[Supplied data — start]

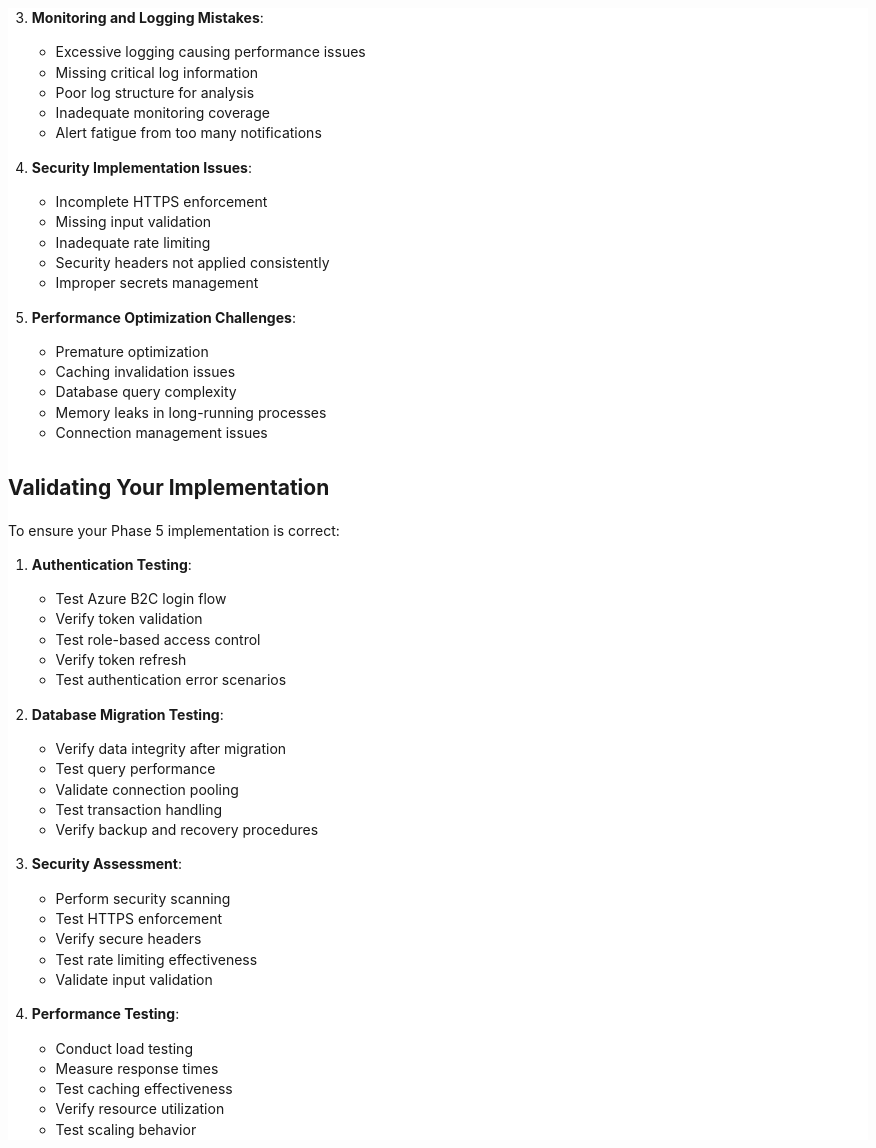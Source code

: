 3. **Monitoring and Logging Mistakes**:

   - Excessive logging causing performance issues
   - Missing critical log information
   - Poor log structure for analysis
   - Inadequate monitoring coverage
   - Alert fatigue from too many notifications

4. **Security Implementation Issues**:

   - Incomplete HTTPS enforcement
   - Missing input validation
   - Inadequate rate limiting
   - Security headers not applied consistently
   - Improper secrets management

5. **Performance Optimization Challenges**:
   - Premature optimization
   - Caching invalidation issues
   - Database query complexity
   - Memory leaks in long-running processes
   - Connection management issues

## Validating Your Implementation

To ensure your Phase 5 implementation is correct:

1. **Authentication Testing**:

   - Test Azure B2C login flow
   - Verify token validation
   - Test role-based access control
   - Verify token refresh
   - Test authentication error scenarios

2. **Database Migration Testing**:

   - Verify data integrity after migration
   - Test query performance
   - Validate connection pooling
   - Test transaction handling
   - Verify backup and recovery procedures

3. **Security Assessment**:

   - Perform security scanning
   - Test HTTPS enforcement
   - Verify secure headers
   - Test rate limiting effectiveness
   - Validate input validation

4. **Performance Testing**:

   - Conduct load testing
   - Measure response times
   - Test caching effectiveness
   - Verify resource utilization
   - Test scaling behavior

[Supplied data — finish]

» **What the task asks**
If a line in the records has the word "headers", copy that line.

» **Result for this task**
   - Security headers not applied consistently
   - Verify secure headers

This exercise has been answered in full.